A Week in Bangkok

Bangkok, Thailand

Bangkok is overwhelming.

Bangkok is like every Asian megacity I’ve ever been to, thrown into a blender that goes to eleven: tuk-tuks, touts, heat, shopping malls, temples, food stalls, traffic, backpacker districts, vast outdoor markets, crumbling old buildings. Hedonism, chaos, hustle.

I’m not going to attempt to explain Bangkok to you. Not on my sixth day. If you’ve been here, you have your own impression of the place, and if you haven’t, you still probably know that it’s full of temples and sex. The Internet is full of very good descriptions of both.

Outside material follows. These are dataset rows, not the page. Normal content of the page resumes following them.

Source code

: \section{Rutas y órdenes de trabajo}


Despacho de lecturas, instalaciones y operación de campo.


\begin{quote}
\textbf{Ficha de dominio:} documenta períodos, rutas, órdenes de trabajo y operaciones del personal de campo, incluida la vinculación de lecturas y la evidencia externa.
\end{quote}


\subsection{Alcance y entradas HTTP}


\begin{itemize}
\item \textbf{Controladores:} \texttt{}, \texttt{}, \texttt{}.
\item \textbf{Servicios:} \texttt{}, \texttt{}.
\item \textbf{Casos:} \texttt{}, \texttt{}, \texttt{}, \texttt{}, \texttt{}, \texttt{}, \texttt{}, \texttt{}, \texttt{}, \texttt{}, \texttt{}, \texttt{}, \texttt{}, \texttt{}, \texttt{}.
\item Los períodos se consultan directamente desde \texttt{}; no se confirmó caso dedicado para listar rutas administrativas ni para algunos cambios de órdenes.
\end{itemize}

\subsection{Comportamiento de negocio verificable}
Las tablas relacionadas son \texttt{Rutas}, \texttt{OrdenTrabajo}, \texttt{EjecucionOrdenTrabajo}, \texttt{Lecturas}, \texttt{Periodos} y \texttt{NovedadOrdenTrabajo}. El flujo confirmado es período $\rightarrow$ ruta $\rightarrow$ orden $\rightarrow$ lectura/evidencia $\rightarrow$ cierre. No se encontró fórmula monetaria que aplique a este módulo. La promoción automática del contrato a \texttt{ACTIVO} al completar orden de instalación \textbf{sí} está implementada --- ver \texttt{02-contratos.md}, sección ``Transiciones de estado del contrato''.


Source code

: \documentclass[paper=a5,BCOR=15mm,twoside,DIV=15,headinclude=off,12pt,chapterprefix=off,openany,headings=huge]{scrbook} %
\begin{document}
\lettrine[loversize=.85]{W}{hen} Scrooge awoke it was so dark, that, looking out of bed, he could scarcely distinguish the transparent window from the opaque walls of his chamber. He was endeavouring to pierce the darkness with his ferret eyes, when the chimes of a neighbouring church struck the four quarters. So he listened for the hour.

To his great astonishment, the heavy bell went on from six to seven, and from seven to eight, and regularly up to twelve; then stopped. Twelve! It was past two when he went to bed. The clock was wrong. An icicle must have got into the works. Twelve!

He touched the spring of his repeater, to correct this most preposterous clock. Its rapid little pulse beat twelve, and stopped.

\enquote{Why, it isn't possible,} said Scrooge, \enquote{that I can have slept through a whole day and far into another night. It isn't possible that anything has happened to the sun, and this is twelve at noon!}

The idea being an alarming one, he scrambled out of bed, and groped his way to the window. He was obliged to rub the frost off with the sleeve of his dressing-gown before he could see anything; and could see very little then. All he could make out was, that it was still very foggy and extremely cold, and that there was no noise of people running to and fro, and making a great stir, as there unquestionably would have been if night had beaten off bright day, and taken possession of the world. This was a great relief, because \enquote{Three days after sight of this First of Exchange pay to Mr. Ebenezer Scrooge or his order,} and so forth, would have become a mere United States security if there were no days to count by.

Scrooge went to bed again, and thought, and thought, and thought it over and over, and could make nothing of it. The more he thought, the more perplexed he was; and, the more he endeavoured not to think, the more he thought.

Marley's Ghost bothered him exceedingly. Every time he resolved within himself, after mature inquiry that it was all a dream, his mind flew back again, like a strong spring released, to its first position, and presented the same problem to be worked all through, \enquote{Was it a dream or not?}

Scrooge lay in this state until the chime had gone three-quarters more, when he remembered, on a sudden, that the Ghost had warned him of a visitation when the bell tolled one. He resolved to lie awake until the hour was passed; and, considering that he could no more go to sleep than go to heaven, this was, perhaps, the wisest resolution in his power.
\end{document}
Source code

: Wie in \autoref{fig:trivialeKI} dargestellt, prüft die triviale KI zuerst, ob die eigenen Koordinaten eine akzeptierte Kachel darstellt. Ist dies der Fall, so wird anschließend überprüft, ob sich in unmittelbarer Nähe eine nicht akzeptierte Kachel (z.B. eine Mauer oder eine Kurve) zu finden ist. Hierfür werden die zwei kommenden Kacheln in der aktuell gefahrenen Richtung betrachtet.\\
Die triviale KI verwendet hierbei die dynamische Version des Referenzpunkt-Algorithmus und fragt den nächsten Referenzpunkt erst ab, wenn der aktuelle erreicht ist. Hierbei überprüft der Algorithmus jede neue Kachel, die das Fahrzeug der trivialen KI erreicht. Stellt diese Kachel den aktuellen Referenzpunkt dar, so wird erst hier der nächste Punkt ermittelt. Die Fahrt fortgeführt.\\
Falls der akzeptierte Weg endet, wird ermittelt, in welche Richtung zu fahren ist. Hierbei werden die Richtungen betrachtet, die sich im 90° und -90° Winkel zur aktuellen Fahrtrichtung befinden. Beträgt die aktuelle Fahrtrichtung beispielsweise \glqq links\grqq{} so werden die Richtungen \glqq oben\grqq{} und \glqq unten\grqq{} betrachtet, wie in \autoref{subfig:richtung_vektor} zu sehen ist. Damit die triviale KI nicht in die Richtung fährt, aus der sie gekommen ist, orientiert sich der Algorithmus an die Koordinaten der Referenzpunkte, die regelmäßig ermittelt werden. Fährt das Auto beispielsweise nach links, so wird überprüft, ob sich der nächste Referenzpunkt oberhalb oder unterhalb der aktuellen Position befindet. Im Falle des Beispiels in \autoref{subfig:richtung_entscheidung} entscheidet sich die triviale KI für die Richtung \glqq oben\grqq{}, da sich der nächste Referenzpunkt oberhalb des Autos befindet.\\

Instead, I’ll update you on how I’m doing and where I’m headed.

A week in Bangkok

I’ve been in Asia for pretty much exactly six days now, which isn’t long enough for that first phase of jet lag and emotional fragility to have passed. In that very short time, I’ve gone on several dates, attended a Halloween party full of expats and a language-exchange Meetup full of travelers, visited an impossible number of temples, gotten sunburned and dehydrated, eaten street food in Chinatown, gotten a massage (the real kind), and occasionally slept a little. I’ve been fortunate to connect as well with some locals.

I have a mild cold.

I’ve seen enough of Bangkok to recognize that it is vast and complex, with different sides. Around Sukhumvit is a major tourist district, also popular with expats, with lots of slick restaurants, rooftop bars, posh new malls, hotels, and sprawling areas for Arabs, Koreans, Japanese. There are tuk-tuks and touts everywhere, and the whole thing is more or less a red light district, where if you’re a white male foreigner you will inevitably have clumps of women or ladyboys calling to you to have a massage.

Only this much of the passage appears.